Tiga Pegawai KKP yang Ikut Pesawat ATR 400 sedang Lakukan Pengawasan Kelautan dan Perikanan
IDXChannel - Tiga pegawai Kementerian Kelautan dan Perikanan (KKP) menjadi penumpang pesawat ATR 400 yang hilang di Maros, Sulawesi Selatan (Selatan). Ketiganya berada di pesawat untuk melakukan pengawasan kelautan dan perikanan lewat udara.
"Mereka merupakan Tim air surveillance dari PSDKP. Mereka ikut dalam rombongan penerbangan dalam rangka misi pengawasan atau air surveillance di wilayah pengelolaan perikanan Negara Republik Indonesia," kata Menteri Kelautan dan Perikanan, Sakti Wahyu Trenggono, Sabtu (17/1/2026).
Trenggono menambahkan, tiga pegawainya itu bernama Ferry Irrawan berpangkat Penata Muda Tingkat I yang menjabat sebagai Analis Kapal Pengawas. Kemudian ada, Deden Mulyana berangkat Penata Muda Tingkat I, menjabat sebagai Pengelola Barang Milik Negara
"Saudara Yoga Nauval, jabatannya Operator Foto Udara," kata dia.
Dia melanjut, tim sar gabungan hingga kini masih melakukan proses pencarian titik pesawat jatuh.
Sebelumnya, pesawat ATR 400 hilang kontak saat melakukan penerbangan dari Yogyakarta Adi Sucipto (JOG) menuju Makassar Sultan Hasanuddin (UPG), pada Sabtu (17/1/2026).

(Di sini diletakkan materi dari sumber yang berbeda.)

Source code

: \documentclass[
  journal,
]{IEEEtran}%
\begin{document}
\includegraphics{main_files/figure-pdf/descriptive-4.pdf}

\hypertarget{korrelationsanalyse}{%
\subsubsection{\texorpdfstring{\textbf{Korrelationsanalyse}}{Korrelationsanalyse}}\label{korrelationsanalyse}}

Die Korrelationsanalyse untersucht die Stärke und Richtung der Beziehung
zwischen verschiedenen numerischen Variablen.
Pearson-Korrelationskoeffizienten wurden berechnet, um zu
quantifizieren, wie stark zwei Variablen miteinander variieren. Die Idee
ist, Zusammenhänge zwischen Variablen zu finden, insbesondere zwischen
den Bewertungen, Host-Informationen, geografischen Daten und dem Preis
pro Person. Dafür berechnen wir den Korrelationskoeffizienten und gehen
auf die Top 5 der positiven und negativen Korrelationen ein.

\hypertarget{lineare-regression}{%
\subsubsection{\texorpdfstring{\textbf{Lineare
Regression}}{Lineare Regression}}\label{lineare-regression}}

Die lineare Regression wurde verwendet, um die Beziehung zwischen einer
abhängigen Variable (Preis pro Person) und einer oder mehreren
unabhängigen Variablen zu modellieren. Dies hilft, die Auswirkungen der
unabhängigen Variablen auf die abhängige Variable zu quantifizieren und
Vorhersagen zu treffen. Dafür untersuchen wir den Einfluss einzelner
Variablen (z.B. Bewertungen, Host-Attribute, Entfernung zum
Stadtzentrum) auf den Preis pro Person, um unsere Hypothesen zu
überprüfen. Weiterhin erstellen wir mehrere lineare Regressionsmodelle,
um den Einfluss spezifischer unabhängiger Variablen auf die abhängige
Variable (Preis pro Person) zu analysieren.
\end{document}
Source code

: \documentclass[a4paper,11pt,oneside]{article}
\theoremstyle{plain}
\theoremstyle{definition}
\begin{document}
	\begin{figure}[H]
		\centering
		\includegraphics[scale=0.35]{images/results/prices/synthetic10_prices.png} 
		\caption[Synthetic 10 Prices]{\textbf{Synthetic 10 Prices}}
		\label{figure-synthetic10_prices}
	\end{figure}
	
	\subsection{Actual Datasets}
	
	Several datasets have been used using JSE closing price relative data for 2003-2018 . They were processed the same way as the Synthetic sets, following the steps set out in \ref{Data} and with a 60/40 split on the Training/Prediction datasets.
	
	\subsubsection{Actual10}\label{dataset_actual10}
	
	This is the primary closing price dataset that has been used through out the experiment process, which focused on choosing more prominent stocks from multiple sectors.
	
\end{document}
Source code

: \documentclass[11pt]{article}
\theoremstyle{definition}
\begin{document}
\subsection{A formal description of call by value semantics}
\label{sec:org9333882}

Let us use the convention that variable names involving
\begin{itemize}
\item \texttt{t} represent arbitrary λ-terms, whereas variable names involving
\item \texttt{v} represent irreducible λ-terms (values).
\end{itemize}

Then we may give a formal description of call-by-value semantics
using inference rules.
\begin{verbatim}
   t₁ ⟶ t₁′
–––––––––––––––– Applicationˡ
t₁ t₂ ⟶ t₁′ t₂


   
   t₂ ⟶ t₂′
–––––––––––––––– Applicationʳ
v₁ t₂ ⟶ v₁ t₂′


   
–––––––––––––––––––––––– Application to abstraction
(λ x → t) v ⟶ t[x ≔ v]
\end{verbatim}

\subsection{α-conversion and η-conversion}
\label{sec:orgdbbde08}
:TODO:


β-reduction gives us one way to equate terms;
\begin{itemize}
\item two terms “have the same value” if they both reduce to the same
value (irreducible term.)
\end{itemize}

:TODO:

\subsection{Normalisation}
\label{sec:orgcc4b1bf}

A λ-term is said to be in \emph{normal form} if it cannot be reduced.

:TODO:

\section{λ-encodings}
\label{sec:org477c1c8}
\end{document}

Hilang kontak ini dilaporkan ketika pesawat akan mendarat di Makassar.
Pesawat awalnya diarahkan oleh Air Traffic Control Makassar Area Terminal Service Center (MATSC) untuk melakukan pendekatan ke landasan pacu RWY 21 Bandar Udara Sultan Hasanuddin Makassar.
Namun, saat proses pendekatan, pesawat teridentifikasi tidak berada pada jalur pendekatan yang seharusnya, sehingga Air Traffic Control (ATC) memberikan arahan ulang kepada awak pesawat untuk melakukan koreksi posisi.